小雪紛紛揚揚的下著,冬日的傍晚,天色黑的很快,許是外頭極冷的緣故,很少有宮人在外頭走動。

莫長安與虞笑道個別,便打算到宮門附近的'老地方';,等著夜白前來。

只是今日,她才堪堪在蜿蜒的長廊上走著,便見外頭一人手執一把六十四骨節的紫竹傘,白衣勝雪,容顏似月。

離開未央宮前,莫長安倒是被虞笑說的話觸動了心絃,想著虞笑說的沒有錯,她若是當真英年早逝,那麼死前最是遺憾的,大概就是沒能披上嫁衣,做一次新嫁娘。

可想歸想,臨見著夜白的時候,她又一時間說不出口。

總不能徑直問夜白,願不願意娶她罷?若是夜白不願意呢?那她心中自是也不甚好過。可若是夜白願意...講道理,她又不是真的要嫁給夜白。

見小姑娘神色有異,夜白傾身上前:"怎麼了?今日好像要與我說什麼?"

他們處在這靈虛寶鏡,雖不知外頭過了多長時間,但在靈虛寶鏡之中,一日就是一日,一月就是一月,不會因為他們的到來改變什麼。故而,在這鏡中世界,一晃眼早已過了數月,他和莫長安之間,也安然度過了數月,如此一來,對彼此的熟悉與瞭解,自是不可同日而語。

"倒也不是要說什麼,就...有些奇怪你今兒個怎的來了。"莫長安下意識摸了摸鼻尖,心中想了想,還是決定暫時不將虞笑與她說的事情,告訴夜白。

夜白聞言,以為小姑娘當真沒有什麼事情,便道:"外頭下了雪,我猜著你大約會忘了撐傘。"

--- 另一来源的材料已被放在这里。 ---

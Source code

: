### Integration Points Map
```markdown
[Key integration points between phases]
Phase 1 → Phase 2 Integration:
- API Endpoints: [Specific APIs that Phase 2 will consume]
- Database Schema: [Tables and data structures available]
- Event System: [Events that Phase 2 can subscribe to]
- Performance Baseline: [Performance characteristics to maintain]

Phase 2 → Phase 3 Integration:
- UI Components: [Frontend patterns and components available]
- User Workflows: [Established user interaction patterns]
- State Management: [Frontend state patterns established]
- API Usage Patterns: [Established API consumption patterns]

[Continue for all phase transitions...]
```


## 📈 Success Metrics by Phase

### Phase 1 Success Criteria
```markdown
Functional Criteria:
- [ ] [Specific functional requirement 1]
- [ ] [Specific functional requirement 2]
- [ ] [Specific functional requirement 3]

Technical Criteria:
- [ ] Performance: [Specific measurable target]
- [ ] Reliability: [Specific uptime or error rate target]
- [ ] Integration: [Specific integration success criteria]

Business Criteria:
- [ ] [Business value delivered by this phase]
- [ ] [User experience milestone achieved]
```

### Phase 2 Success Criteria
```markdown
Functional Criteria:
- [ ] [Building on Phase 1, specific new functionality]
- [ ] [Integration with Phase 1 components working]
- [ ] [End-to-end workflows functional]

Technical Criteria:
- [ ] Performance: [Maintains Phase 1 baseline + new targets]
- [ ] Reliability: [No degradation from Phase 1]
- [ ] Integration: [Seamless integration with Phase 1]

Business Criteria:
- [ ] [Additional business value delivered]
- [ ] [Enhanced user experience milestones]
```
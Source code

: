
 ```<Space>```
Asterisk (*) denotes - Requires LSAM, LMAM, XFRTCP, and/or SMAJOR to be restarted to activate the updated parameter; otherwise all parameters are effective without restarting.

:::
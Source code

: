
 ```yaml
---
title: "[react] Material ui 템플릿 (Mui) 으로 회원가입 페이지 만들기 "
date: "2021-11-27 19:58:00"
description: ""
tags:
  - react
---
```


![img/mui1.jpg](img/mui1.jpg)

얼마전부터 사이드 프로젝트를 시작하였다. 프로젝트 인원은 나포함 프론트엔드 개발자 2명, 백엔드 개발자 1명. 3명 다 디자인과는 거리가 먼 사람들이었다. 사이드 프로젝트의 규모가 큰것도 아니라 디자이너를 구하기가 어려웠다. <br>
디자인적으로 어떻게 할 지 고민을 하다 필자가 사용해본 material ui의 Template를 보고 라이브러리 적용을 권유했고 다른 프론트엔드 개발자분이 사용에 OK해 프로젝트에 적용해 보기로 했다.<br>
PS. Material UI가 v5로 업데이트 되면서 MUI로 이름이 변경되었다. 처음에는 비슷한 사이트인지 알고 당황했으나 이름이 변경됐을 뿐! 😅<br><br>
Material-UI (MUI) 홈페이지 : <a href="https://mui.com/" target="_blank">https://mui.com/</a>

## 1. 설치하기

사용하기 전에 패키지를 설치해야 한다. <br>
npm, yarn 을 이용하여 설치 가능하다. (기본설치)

分明是自己說不出口,可見夜白方起疑的心思一瞬間又消散了去,莫長安心中便有些氣惱,這種捉摸不透的感覺,就是她自己也無法明白,到底是為了什麼。

但不可遏制的,她就是為此覺得不悅,連帶著對夜白的關懷,也忍不住忽視了去。

"那走吧。"她語氣略微失望,徑直躲到夜白的傘內,神色寥寥。

顯然,夜白此時並沒有察覺什麼不對勁兒的地方,他一邊撐著傘,一邊揮手施法,將彼此的身影隱去,不讓沿途經過的宮婢發現。

等到兩人皆是消失在茫茫的大雪之中時,夜白才習慣性的伸手,一把握住小姑娘軟乎乎的小手。

"別碰我。"莫長安眉頭一蹙,紅唇吐露這幾個字兒時,心中也一樣是被自己的'任性';嚇了一跳。

其實按理說,夜白並沒有做錯什麼,一切皆是她自己說不出口罷了,她又有什麼理由去責怪夜白什麼?

可奇怪的是,道理她都懂,但就是...控制不住自己這暴脾氣。

"長安,怎麼了?"夜白懵然,回憶著自己是否做錯了什麼,可細細想了好久,他愣是沒有頭緒,自己究竟怎麼惹得這小祖宗不悅了。

"沒怎麼,"莫長安牽強的扯了扯唇,道:"就是有點兒...熱。"

話一出口,莫長安直直想咬斷自己的舌頭。如此天寒地凍的,怎麼可能與熱搭上邊兒?她這謊話說的,可是連她自己都嗤之以鼻了。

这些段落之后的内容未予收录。